Archivo por días: 22 diciembre, 2008

Diario

Jon ya sabe que la nana es suya.

Se asomó ayer noche por sorpresa a una ventana del monitor y expresó su agradecimiento, su sorpresa y su ilusión. De lo último hago un regalo para mí: de la ilusión ajena. Curiosamente hoy hace justo un año de aquéllo y para celebrarlo esa ha sido la música que ha sonado como banda sonora de fondo al viaje a Pamplona.

Le he entregado al médico un ejemplar de “La Idea del Norte” porque me lo pidió hace tiempo. Si no me lo hubiera pedido se lo habría entregado de todas formas, era algo que me salía de dentro espontáneamente, como salió de dentro espontáneamente la nana para Jon. No me había pasado hasta ahora que alguien otorgara un valor semejante al hecho físico de la entrega de un libro, aparte del valor de la intención. Hay enhorabuenas y agradecimientos que también salen desde muy adentro y eso también ilusiona. Dice el médico que es un libro especial para regalar según a quién. Me ha dejado con una incógnita doble: saber el a quién y el por qué. Añado otra incógnita que se me ocurre ahora: es por qué o porqué? Ya estoy en una edad en la que la ortografía juega a hacerte dudar, te vacila.

Mientras esperaba la hora de la consulta he estado sentado en un parque. Ya había pasado la algarabía de la lotería a través de las radios de los bares, los taxis, todos esos lugares que no son tu casa porque te toca pasar el día fuera. Por la tarde los nuevos millonarios ya habían tenido tiempo para hacerse un poco a la idea y los que no, pues a resignarse. Yo estaba sentado tranquilamente en el banco y he echado mano del móvil para enviar a Twitter un pensamiento: ese sol tan luminoso, el azul tan limpio arriba y las lomas de hierba fresca e impecablemente verde parecían significar algo, a saber qué pero desde luego, algo reconfortante.

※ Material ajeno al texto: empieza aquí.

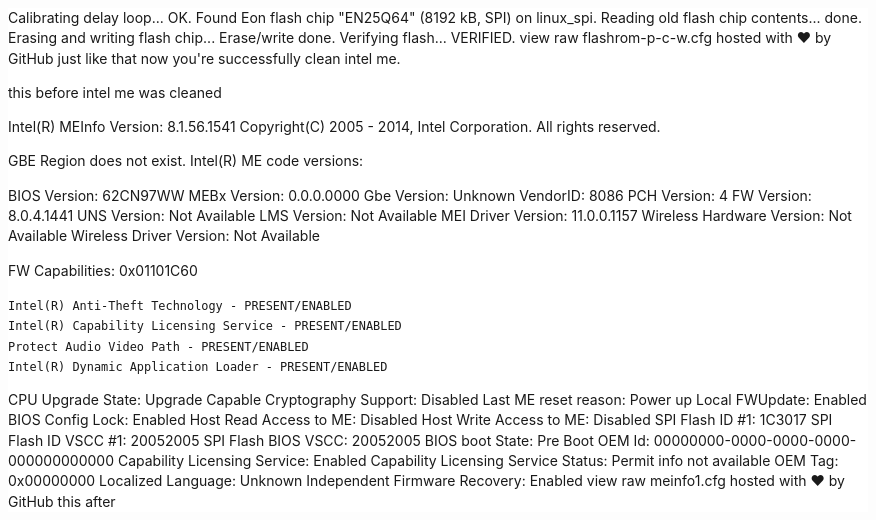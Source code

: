 Calibrating delay loop... OK.
Found Eon flash chip "EN25Q64" (8192 kB, SPI) on linux_spi.
Reading old flash chip contents... done.
Erasing and writing flash chip... Erase/write done.
Verifying flash... VERIFIED.
view raw
flashrom-p-c-w.cfg hosted with ❤ by GitHub
just like that now you're successfully clean intel me.

this before intel me was cleaned

Intel(R) MEInfo Version: 8.1.56.1541
Copyright(C) 2005 - 2014, Intel Corporation. All rights reserved.

GBE Region does not exist.
Intel(R) ME code versions:

BIOS Version:                           62CN97WW
MEBx Version:                           0.0.0.0000
Gbe Version:                            Unknown
VendorID:                               8086
PCH Version:                            4
FW Version:                             8.0.4.1441
UNS Version:                            Not Available
LMS Version:                            Not Available
MEI Driver Version:                     11.0.0.1157
Wireless Hardware Version:              Not Available
Wireless Driver Version:                Not Available

FW Capabilities:                        0x01101C60

    Intel(R) Anti-Theft Technology - PRESENT/ENABLED
    Intel(R) Capability Licensing Service - PRESENT/ENABLED
    Protect Audio Video Path - PRESENT/ENABLED
    Intel(R) Dynamic Application Loader - PRESENT/ENABLED

CPU Upgrade State:                      Upgrade Capable
Cryptography Support:                   Disabled
Last ME reset reason:                   Power up
Local FWUpdate:                         Enabled
BIOS Config Lock:                       Enabled
Host Read Access to ME:                 Disabled
Host Write Access to ME:                Disabled
SPI Flash ID #1:                        1C3017
SPI Flash ID VSCC #1:                   20052005
SPI Flash BIOS VSCC:                    20052005
BIOS boot State:                        Pre Boot
OEM Id:                                 00000000-0000-0000-0000-000000000000
Capability Licensing Service:           Enabled
Capability Licensing Service Status:    Permit info not available
OEM Tag:                                0x00000000
Localized Language:                     Unknown
Independent Firmware Recovery:          Enabled
view raw
meinfo1.cfg hosted with ❤ by GitHub
this after

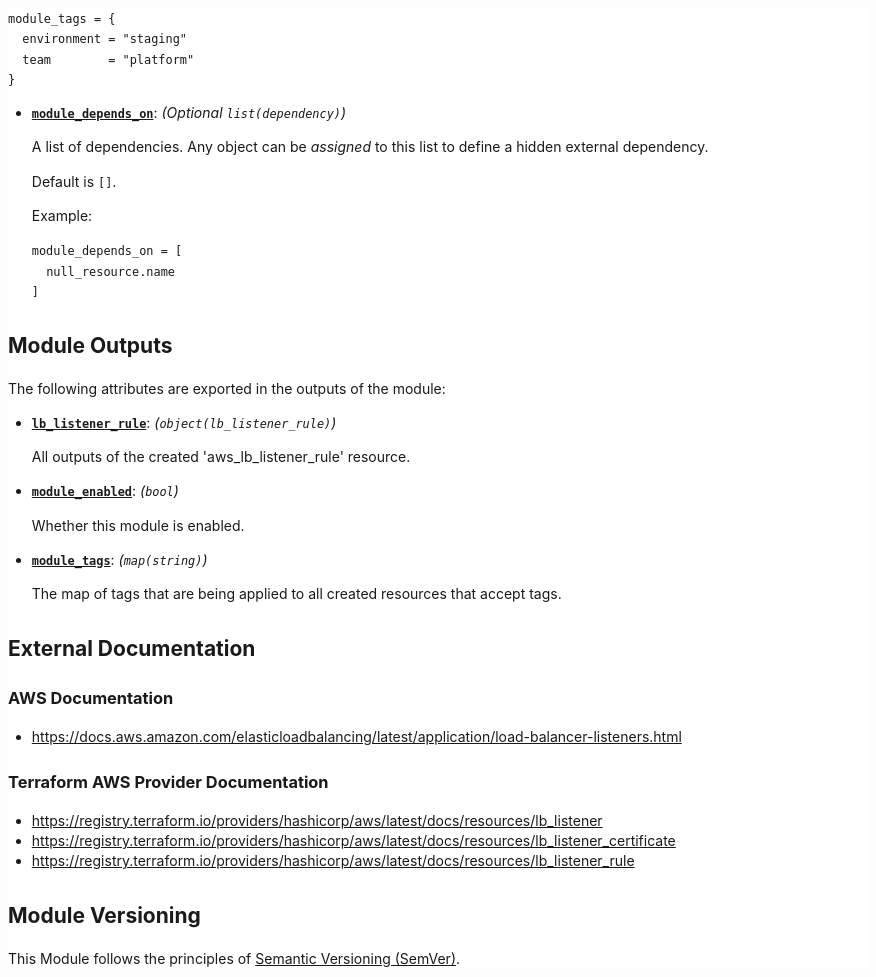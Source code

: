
  ```hcl
  module_tags = {
    environment = "staging"
    team        = "platform"
  }
  ```

- [**`module_depends_on`**](#var-module_depends_on): *(Optional `list(dependency)`)*<a name="var-module_depends_on"></a>

  A list of dependencies.
  Any object can be _assigned_ to this list to define a hidden external dependency.

  Default is `[]`.

  Example:

  ```hcl
  module_depends_on = [
    null_resource.name
  ]
  ```

## Module Outputs

The following attributes are exported in the outputs of the module:

- [**`lb_listener_rule`**](#output-lb_listener_rule): *(`object(lb_listener_rule)`)*<a name="output-lb_listener_rule"></a>

  All outputs of the created 'aws_lb_listener_rule' resource.

- [**`module_enabled`**](#output-module_enabled): *(`bool`)*<a name="output-module_enabled"></a>

  Whether this module is enabled.

- [**`module_tags`**](#output-module_tags): *(`map(string)`)*<a name="output-module_tags"></a>

  The map of tags that are being applied to all created resources that accept tags.

## External Documentation

### AWS Documentation

- https://docs.aws.amazon.com/elasticloadbalancing/latest/application/load-balancer-listeners.html

### Terraform AWS Provider Documentation

- https://registry.terraform.io/providers/hashicorp/aws/latest/docs/resources/lb_listener
- https://registry.terraform.io/providers/hashicorp/aws/latest/docs/resources/lb_listener_certificate
- https://registry.terraform.io/providers/hashicorp/aws/latest/docs/resources/lb_listener_rule

## Module Versioning

This Module follows the principles of [Semantic Versioning (SemVer)].


[homepage]: https://mineiros.io/?ref=terraform-aws-lb-listener
[hello@mineiros.io]: mailto:hello@mineiros.io
[badge-license]: https://img.shields.io/badge/license-Apache%202.0-brightgreen.svg
[releases-terraform]: https://github.com/hashicorp/terraform/releases
[releases-aws-provider]: https://github.com/terraform-providers/terraform-provider-aws/releases
[apache20]: https://opensource.org/licenses/Apache-2.0
[slack]: https://mineiros.io/slack
[terraform]: https://www.terraform.io
[aws]: https://aws.amazon.com/
[semantic versioning (semver)]: https://semver.org/
[variables.tf]: https://github.com/mineiros-io/terraform-aws-lb-listener/blob/main/variables.tf
[examples/]: https://github.com/mineiros-io/terraform-aws-lb-listener/blob/main/examples
[issues]: https://github.com/mineiros-io/terraform-aws-lb-listener/issues
[license]: https://github.com/mineiros-io/terraform-aws-lb-listener/blob/main/LICENSE
[makefile]: https://github.com/mineiros-io/terraform-aws-lb-listener/blob/main/Makefile
[pull requests]: https://github.com/mineiros-io/terraform-aws-lb-listener/pulls
[contribution guidelines]: https://github.com/mineiros-io/terraform-aws-lb-listener/blob/main/CONTRIBUTING.md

A la salida de la consulta los colores se habían borrado porque el invierno deja caer la noche con una rapidez notable y al pasar por el parque, de regreso, ya no era lo mismo. Yo tampoco porque iba deprisa, con el tiempo justo para coger el autobús. Conforme el autobús avanzaba por la autopista, la temperatura se ha ido acercando al crepúsculo del termómetro, que es el número cero, y la niebla lo ha envuelto todo. Una niebla densa como hacía tiempo y la bufanda de Gloria-madre olvidada en casa. Y es raro, porque desde que descubrí las virtudes de esa bufanda la he hecho tan mía como el iPod por el que salía durante el trayecto de vuelta lo mismo que salió hace un año, a esas horas, en directo y en otras latitudes más al norte.

Por cierto, la abuela ya está en casa. Esa noticia y que Jon ya sabe que la nana era para él y que le ha hecho ilusión son las primeras buenas noticias de esta navidad, los primeros regalos. Me conformo con ambos.